Yesterday I discussed the precedent-setting marriage of Capt. James Smithwick in 1800. He appears to have died just ten years later, leaving his wife with two small children. Fortunately, her sister died in 1813. That meant the widow Smithwick could move her small family in with her widowed brother-in-law, looking after the house while he provided for everyone. The eldest of all the young cousins, Edward Kavanagh, eventually represented Maine in Congress. (This picture of him comes courtesy of the Maine Historical Society.)
Capt. Smithwick’s mother, Mary Lobb, died before 1817. Another item from the Massachusetts court records gives us a glimpse of her last years.
In her will Lobb had left one of her properties to a seven-year-old grandson, Francis Campbell Smithwick, specifying that the tenant, William Jordan, would be his guardian and manage the property for his benefit until he turned twenty-one.

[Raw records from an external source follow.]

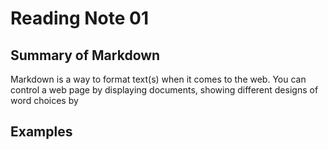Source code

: # Reading Note 01

## Summary of Markdown
Markdown is a way to format text(s) when it comes to the web. You can control a web page by displaying documents, showing different designs of word choices by
## Examples

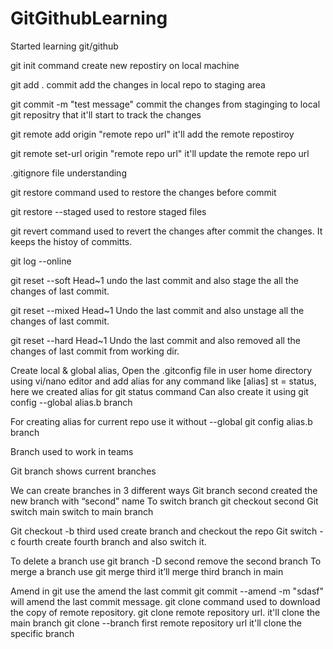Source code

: # GitGithubLearning

Started learning git/github

git init command create new repostiry on local machine

git add .  commit add the changes in local repo to staging area

git commit -m "test message"  commit the changes from staginging to local 
git repositry that it'll start to track the changes

git remote add origin "remote repo url"  it'll add the remote repostiroy 

git remote set-url origin "remote repo url" it'll update the remote repo url

.gitignore file understanding

git restore command used to restore the changes before commit

git restore --staged used to restore staged files

git revert command used to revert the changes after commit the changes. It keeps the histoy
of committs.

git log --online 

git reset --soft Head~1 undo the last commit and also stage the all the changes of last commit.

git reset --mixed Head~1 Undo the last commit and also unstage all the changes of last commit.

git reset --hard Head~1   Undo the last commit and also removed all the changes of last commit from working dir. 

Create local & global alias, Open the .gitconfig file in user home directory using vi/nano editor and 
add alias for any command like [alias] st = status, here we created alias for git status command
Can also create it using git config --global alias.b branch

For creating alias for current repo use it without --global git config alias.b branch

Branch used to work in teams

Git branch shows current branches

We can create branches in 3 different ways
Git branch second created the new branch with “second” name
To switch branch git checkout second 
Git switch main switch to main branch 

Git checkout -b third used create branch and checkout the repo
Git switch -c fourth create fourth branch and also switch it.

To delete a branch use git branch -D second remove the second branch
To merge a branch use git merge third it’ll merge third branch in main

Amend in git use the amend the last commit
git commit --amend -m "sdasf" will amend the last commit message.
git clone command used to download the copy of remote repository.
git clone remote repository url. it'll clone the main branch
git clone --branch first remote repository url it'll clone the specific branch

Jordan then came up with deeds showing that Lobb had signed the same property over to him after that will. He now owned it outright, he said. And that was a step too far. Some of the boy’s relatives sued Jordan. The lead plaintiff was another grandson—also named James Smithwick, just to make my searches more confusing.
The court decided that Mary Lobb had shown “evidence of extreme old age, and habits of intoxication.” The deeds were therefore void, her “extreme old age and imbecility having been taken advantage of, by the pretended grantee.” The court removed Jordan as the child’s guardian and created a “trust estate” instead.
And that ends my gossip about James Smithwick and Mary Lobb.